EXERCISE REQUIREMENTS:
Copying each record below exactly is the whole task.

============================================================

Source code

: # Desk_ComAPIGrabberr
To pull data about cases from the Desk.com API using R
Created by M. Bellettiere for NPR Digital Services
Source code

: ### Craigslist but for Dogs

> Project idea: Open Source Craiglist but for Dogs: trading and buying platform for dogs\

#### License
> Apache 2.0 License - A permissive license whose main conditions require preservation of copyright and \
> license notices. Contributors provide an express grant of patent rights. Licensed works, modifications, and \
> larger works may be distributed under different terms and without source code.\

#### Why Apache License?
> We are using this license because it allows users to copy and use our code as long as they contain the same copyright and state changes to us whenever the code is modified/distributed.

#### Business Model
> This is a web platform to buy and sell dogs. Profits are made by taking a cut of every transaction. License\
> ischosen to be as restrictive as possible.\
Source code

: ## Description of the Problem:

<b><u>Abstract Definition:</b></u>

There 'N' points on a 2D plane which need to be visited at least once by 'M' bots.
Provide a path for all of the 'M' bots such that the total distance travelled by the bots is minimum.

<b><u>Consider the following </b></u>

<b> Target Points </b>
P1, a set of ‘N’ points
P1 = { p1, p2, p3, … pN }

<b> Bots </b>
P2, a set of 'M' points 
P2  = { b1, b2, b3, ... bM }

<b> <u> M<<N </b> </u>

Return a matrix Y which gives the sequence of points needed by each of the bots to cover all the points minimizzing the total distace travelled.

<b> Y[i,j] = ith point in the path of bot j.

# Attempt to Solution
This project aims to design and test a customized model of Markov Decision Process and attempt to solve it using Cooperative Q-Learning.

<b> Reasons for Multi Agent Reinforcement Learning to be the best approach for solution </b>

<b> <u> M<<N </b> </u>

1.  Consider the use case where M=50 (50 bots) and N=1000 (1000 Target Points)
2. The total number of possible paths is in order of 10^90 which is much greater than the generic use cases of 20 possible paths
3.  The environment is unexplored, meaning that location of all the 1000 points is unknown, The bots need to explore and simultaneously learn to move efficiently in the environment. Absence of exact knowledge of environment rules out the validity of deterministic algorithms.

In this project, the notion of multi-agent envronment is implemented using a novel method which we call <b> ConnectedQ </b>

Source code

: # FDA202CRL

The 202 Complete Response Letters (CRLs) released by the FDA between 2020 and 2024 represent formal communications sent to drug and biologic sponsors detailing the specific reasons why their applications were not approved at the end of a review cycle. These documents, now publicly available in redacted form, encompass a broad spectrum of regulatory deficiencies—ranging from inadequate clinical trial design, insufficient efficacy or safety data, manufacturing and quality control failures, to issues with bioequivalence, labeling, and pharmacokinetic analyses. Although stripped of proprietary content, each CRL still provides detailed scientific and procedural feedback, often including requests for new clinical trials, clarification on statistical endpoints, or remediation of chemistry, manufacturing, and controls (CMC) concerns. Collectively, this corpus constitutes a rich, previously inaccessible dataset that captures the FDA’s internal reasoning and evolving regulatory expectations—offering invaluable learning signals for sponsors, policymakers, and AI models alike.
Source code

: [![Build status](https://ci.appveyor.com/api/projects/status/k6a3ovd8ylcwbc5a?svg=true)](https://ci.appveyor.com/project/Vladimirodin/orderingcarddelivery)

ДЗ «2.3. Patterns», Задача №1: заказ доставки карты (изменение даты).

============================================================

SOLUTION:
Source code

: # Desk_ComAPIGrabberr
To pull data about cases from the Desk.com API using R
Created by M. Bellettiere for NPR Digital Services
Source code

: ### Craigslist but for Dogs

> Project idea: Open Source Craiglist but for Dogs: trading and buying platform for dogs\

#### License
> Apache 2.0 License - A permissive license whose main conditions require preservation of copyright and \
> license notices. Contributors provide an express grant of patent rights. Licensed works, modifications, and \
> larger works may be distributed under different terms and without source code.\

#### Why Apache License?
> We are using this license because it allows users to copy and use our code as long as they contain the same copyright and state changes to us whenever the code is modified/distributed.

#### Business Model
> This is a web platform to buy and sell dogs. Profits are made by taking a cut of every transaction. License\
> ischosen to be as restrictive as possible.\
Source code

: ## Description of the Problem:

<b><u>Abstract Definition:</b></u>

There 'N' points on a 2D plane which need to be visited at least once by 'M' bots.
Provide a path for all of the 'M' bots such that the total distance travelled by the bots is minimum.

<b><u>Consider the following </b></u>

<b> Target Points </b>
P1, a set of ‘N’ points
P1 = { p1, p2, p3, … pN }

<b> Bots </b>
P2, a set of 'M' points 
P2  = { b1, b2, b3, ... bM }

<b> <u> M<<N </b> </u>

Return a matrix Y which gives the sequence of points needed by each of the bots to cover all the points minimizzing the total distace travelled.

<b> Y[i,j] = ith point in the path of bot j.

# Attempt to Solution
This project aims to design and test a customized model of Markov Decision Process and attempt to solve it using Cooperative Q-Learning.

<b> Reasons for Multi Agent Reinforcement Learning to be the best approach for solution </b>

<b> <u> M<<N </b> </u>

1.  Consider the use case where M=50 (50 bots) and N=1000 (1000 Target Points)
2. The total number of possible paths is in order of 10^90 which is much greater than the generic use cases of 20 possible paths
3.  The environment is unexplored, meaning that location of all the 1000 points is unknown, The bots need to explore and simultaneously learn to move efficiently in the environment. Absence of exact knowledge of environment rules out the validity of deterministic algorithms.

In this project, the notion of multi-agent envronment is implemented using a novel method which we call <b> ConnectedQ </b>

Source code

: # FDA202CRL

The 202 Complete Response Letters (CRLs) released by the FDA between 2020 and 2024 represent formal communications sent to drug and biologic sponsors detailing the specific reasons why their applications were not approved at the end of a review cycle. These documents, now publicly available in redacted form, encompass a broad spectrum of regulatory deficiencies—ranging from inadequate clinical trial design, insufficient efficacy or safety data, manufacturing and quality control failures, to issues with bioequivalence, labeling, and pharmacokinetic analyses. Although stripped of proprietary content, each CRL still provides detailed scientific and procedural feedback, often including requests for new clinical trials, clarification on statistical endpoints, or remediation of chemistry, manufacturing, and controls (CMC) concerns. Collectively, this corpus constitutes a rich, previously inaccessible dataset that captures the FDA’s internal reasoning and evolving regulatory expectations—offering invaluable learning signals for sponsors, policymakers, and AI models alike.
Source code

: [![Build status](https://ci.appveyor.com/api/projects/status/k6a3ovd8ylcwbc5a?svg=true)](https://ci.appveyor.com/project/Vladimirodin/orderingcarddelivery)

ДЗ «2.3. Patterns», Задача №1: заказ доставки карты (изменение даты).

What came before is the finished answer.